El yoga puede realizarse con fines educativos dentro de las aulas de Infantil y Primaria.
Una clase de yoga dentro del contexto institucional afecta positivamente tanto al alumno como al maestro y al proceso de enseñanza-aprendizaje.
El niño mejora su capacidad de concentración en el aula y el docente puede por su lado mantener un clima de respeto y tranquilidad, y los beneficios alcanzan al núcleo familiar, siendo el niño el portador de este cambio.
Partiendo del trabajo interior, cada individuo profundiza en el auto-conocimiento y evoluciona; luego, en la relación interpersonal, expande esa energía positiva y transformadora y de este modo la evolución individual se convierte en evolución social.
Para que el alumno pueda aprender naturalmente, es necesario que lo haga en un entorno saludable, donde se sienta contenido, apreciado y respetado.
El Yoga instala un ambiente de tranquilidad y buenas relaciones que permiten este entorno optimo para el desarrollo del proceso de enseñanza y aprendizaje.

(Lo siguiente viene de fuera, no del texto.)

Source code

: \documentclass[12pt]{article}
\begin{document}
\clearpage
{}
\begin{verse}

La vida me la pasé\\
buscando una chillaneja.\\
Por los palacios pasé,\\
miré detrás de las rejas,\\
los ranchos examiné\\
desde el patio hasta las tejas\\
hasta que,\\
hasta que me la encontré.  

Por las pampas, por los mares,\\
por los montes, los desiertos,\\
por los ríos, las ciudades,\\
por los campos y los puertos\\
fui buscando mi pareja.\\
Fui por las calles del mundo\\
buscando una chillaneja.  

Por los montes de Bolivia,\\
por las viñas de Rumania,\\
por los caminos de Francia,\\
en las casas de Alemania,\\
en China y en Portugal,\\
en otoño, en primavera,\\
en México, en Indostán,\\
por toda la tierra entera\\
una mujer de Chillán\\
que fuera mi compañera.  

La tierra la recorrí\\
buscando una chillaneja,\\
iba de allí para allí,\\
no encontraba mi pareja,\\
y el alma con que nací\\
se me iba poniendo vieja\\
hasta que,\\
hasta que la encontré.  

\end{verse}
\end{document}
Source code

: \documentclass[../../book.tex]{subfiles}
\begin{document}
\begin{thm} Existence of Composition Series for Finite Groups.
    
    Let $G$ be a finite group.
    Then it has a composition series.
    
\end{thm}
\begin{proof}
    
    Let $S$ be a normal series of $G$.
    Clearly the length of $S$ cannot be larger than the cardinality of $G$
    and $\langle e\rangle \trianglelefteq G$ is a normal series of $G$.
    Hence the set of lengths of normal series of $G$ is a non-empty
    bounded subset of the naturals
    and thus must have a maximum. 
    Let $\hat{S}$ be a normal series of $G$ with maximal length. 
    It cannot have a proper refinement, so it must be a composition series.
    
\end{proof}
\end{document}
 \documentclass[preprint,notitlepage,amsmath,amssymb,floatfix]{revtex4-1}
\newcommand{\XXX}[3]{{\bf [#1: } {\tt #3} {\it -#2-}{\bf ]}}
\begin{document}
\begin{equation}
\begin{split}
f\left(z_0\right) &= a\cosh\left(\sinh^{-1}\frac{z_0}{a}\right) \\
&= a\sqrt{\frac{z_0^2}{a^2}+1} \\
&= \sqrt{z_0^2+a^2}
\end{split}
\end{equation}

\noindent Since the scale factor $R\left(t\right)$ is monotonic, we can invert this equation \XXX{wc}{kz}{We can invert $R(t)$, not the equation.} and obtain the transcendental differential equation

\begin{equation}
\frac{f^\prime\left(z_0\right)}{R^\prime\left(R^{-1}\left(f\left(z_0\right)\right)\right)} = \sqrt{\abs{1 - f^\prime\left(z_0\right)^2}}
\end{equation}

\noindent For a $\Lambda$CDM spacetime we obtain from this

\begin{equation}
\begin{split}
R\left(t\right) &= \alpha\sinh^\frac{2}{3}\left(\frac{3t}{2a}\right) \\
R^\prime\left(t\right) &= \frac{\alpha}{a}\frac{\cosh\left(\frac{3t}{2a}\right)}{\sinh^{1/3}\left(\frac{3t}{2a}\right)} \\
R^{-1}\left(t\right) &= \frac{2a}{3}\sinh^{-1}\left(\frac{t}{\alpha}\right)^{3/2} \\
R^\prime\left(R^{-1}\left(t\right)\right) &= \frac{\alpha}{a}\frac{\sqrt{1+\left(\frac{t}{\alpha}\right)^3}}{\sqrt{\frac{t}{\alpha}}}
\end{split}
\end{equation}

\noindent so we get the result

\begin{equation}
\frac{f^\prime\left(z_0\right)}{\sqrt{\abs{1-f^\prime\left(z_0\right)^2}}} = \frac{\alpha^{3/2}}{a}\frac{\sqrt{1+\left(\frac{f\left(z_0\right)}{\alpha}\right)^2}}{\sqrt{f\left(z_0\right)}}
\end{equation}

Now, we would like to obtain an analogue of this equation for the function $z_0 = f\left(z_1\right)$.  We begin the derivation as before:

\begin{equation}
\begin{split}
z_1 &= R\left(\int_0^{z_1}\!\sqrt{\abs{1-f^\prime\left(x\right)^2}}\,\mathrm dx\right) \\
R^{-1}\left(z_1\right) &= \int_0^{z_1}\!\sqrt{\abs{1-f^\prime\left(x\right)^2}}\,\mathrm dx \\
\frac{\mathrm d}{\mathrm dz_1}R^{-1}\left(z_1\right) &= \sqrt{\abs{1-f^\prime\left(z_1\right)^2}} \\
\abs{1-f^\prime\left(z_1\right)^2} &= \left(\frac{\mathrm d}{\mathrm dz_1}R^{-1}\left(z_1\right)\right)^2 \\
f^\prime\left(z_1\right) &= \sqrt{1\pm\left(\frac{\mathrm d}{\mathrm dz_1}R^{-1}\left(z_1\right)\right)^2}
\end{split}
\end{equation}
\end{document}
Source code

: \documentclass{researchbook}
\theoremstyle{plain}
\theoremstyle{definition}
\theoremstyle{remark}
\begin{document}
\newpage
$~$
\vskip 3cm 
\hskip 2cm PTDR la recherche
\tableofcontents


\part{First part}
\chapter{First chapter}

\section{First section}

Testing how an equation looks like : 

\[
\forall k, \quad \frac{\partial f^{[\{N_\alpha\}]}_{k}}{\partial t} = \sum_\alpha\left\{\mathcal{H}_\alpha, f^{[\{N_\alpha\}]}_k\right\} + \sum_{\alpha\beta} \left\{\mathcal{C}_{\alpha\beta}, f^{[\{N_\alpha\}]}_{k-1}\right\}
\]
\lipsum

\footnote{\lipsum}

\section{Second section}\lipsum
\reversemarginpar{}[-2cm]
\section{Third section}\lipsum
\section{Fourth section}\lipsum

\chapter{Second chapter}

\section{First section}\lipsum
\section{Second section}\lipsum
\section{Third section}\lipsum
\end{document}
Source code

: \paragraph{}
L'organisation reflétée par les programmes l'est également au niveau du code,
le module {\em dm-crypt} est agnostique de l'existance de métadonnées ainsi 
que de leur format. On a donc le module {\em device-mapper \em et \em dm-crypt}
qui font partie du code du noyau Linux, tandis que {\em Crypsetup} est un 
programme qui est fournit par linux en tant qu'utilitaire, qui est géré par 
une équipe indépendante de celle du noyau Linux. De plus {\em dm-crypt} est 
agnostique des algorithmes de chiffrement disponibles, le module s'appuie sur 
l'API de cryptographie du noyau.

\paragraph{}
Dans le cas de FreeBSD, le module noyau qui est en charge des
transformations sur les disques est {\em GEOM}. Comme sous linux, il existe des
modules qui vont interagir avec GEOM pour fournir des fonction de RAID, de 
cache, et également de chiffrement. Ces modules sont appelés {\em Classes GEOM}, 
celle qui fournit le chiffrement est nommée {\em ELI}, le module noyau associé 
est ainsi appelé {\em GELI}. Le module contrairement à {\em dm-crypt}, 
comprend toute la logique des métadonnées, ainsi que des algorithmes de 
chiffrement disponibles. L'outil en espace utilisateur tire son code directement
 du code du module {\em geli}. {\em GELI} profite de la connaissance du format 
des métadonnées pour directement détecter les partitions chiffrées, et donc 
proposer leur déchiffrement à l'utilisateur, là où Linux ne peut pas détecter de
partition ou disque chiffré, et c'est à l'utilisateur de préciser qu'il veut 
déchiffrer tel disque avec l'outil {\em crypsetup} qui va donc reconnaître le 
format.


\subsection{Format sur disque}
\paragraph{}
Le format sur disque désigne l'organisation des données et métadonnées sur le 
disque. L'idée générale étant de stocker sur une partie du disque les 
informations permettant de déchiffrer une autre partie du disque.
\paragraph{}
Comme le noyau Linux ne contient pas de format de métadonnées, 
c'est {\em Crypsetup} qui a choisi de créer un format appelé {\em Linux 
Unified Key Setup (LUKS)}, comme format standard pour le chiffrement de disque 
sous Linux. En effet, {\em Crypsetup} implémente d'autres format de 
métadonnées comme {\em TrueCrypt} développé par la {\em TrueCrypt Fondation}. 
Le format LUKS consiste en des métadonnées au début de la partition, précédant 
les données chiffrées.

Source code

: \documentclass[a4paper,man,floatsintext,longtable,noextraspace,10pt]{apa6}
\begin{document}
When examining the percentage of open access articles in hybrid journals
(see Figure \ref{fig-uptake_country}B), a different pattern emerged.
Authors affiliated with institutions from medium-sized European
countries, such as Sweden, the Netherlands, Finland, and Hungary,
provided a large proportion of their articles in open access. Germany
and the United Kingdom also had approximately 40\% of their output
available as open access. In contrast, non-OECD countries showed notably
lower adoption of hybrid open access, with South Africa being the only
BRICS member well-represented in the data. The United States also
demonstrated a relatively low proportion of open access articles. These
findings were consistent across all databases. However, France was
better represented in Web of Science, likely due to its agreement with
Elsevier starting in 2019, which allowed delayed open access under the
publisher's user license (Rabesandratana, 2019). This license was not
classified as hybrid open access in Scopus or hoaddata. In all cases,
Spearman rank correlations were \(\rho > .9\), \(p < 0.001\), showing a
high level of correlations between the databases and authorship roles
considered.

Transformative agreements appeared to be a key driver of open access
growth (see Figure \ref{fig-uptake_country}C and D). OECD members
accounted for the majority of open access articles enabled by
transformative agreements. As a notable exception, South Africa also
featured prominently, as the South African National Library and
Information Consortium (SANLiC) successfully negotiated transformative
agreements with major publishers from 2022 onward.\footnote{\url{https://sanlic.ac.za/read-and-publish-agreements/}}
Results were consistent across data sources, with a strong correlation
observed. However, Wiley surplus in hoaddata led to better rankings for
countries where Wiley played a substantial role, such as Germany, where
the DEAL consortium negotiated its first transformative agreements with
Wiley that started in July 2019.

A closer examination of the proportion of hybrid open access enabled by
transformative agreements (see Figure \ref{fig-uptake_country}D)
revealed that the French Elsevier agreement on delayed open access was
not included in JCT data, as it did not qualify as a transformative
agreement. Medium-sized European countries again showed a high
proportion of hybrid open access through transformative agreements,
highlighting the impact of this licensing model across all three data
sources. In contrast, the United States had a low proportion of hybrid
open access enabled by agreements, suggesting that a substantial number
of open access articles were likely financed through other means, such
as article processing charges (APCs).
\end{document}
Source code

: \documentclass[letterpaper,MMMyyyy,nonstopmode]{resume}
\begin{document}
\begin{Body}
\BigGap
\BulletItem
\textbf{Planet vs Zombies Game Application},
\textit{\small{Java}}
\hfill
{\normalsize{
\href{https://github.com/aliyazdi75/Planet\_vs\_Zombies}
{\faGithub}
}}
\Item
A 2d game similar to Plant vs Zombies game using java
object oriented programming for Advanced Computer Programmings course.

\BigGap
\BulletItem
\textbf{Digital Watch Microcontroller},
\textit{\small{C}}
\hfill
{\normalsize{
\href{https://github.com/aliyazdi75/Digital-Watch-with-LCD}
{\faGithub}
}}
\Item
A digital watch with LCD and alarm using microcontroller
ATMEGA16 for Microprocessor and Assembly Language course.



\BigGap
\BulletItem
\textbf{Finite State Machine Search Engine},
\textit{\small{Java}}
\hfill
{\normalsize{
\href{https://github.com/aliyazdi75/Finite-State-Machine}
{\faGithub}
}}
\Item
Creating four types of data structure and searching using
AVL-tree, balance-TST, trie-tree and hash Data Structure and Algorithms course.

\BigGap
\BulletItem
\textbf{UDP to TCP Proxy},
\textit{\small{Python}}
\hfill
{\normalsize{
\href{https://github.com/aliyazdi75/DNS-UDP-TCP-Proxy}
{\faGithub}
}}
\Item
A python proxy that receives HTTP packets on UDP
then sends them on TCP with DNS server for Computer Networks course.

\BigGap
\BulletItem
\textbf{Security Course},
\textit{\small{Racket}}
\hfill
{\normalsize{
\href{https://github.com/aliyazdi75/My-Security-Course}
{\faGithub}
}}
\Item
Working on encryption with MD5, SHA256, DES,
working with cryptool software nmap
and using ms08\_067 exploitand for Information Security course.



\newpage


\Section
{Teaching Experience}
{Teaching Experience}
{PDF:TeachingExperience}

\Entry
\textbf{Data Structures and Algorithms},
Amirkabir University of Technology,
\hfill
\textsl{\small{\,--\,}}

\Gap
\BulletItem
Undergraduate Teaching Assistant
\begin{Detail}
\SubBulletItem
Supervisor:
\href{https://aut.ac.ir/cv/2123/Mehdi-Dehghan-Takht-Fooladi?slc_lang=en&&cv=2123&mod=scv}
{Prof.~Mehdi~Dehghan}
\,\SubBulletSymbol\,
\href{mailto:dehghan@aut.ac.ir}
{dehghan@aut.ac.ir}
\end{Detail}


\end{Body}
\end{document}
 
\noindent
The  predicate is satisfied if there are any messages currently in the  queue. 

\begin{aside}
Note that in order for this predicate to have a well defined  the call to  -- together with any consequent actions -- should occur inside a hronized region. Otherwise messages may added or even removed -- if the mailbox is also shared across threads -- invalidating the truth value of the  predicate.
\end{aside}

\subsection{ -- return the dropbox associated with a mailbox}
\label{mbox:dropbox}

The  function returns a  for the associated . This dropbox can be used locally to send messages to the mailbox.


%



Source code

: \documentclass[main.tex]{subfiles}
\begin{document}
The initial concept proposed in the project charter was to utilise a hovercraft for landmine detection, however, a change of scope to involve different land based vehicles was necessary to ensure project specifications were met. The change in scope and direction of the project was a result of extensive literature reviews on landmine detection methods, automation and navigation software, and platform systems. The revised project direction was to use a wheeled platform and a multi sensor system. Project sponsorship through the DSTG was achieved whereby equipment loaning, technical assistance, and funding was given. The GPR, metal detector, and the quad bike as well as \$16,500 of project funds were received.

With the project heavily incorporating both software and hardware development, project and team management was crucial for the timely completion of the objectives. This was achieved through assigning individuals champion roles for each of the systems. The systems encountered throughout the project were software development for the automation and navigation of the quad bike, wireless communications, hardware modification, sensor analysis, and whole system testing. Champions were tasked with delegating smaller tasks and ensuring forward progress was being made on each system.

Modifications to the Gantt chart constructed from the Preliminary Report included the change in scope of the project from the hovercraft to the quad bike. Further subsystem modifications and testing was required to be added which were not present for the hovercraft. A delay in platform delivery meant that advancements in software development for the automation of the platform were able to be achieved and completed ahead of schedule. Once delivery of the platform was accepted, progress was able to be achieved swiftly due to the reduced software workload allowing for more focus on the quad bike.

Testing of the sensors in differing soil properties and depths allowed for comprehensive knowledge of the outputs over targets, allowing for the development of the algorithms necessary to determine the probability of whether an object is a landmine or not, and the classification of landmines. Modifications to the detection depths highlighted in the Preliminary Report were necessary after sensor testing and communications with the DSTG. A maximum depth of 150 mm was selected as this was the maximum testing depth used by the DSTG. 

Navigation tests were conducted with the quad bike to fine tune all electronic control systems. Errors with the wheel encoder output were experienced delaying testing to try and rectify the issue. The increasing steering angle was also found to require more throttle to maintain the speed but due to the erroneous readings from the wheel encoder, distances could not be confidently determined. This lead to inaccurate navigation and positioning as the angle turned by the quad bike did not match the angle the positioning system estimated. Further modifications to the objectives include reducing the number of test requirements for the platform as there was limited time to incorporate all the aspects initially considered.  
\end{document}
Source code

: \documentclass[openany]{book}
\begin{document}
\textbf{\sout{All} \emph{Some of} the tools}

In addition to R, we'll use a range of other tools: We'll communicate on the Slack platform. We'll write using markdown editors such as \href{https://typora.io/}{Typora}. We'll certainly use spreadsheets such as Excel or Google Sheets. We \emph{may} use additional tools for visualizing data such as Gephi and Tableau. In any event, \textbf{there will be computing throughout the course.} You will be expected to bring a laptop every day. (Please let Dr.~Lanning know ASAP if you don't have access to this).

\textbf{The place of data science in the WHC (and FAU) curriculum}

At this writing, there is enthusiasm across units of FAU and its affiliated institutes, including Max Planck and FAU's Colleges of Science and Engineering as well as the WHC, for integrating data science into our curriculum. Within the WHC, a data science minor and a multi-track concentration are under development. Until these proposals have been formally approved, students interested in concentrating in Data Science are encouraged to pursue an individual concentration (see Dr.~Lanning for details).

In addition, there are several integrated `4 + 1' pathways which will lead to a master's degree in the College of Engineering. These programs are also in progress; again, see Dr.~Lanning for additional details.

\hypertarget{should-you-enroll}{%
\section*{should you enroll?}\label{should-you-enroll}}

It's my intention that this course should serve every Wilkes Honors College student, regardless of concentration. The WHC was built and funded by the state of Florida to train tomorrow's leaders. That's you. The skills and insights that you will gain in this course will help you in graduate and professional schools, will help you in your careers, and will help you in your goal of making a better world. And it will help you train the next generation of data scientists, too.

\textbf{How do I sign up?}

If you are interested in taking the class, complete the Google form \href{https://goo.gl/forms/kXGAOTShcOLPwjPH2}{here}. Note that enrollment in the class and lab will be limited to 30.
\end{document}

La relación del docente con sus alumnos es mejor y él mismo se encuentra en mejores condiciones de salud física, mental y emocional. De este modo, ejerce su tarea aprovechando toda su creatividad y su capacidad.
Existiendo buena disciplina en el aula, el docente puede dedicar mayor cantidad de tiempo a la enseñanza de los contenidos que a la excesiva puesta de límites.
Tanto el alumno como el docente aumentan su concentración, esto permite que cada contenido pueda ser transmitido y captado con mayor fluidez y naturalidad. Asimismo, cuando sea necesario, se puede utilizar la relajación como herramienta para restaurar la energía y volver al proceso de enseñanza y aprendizaje con la mente fresca y la concentración alerta nuevamente.
Ciertas posturas, los ejercicios de respiración y los de concentración, equilibran el funcionamiento de los hemisferios cerebrales, esto permite que los alumnos puedan comprender los nuevos contenidos y retenerlos en su memoria con facilidad.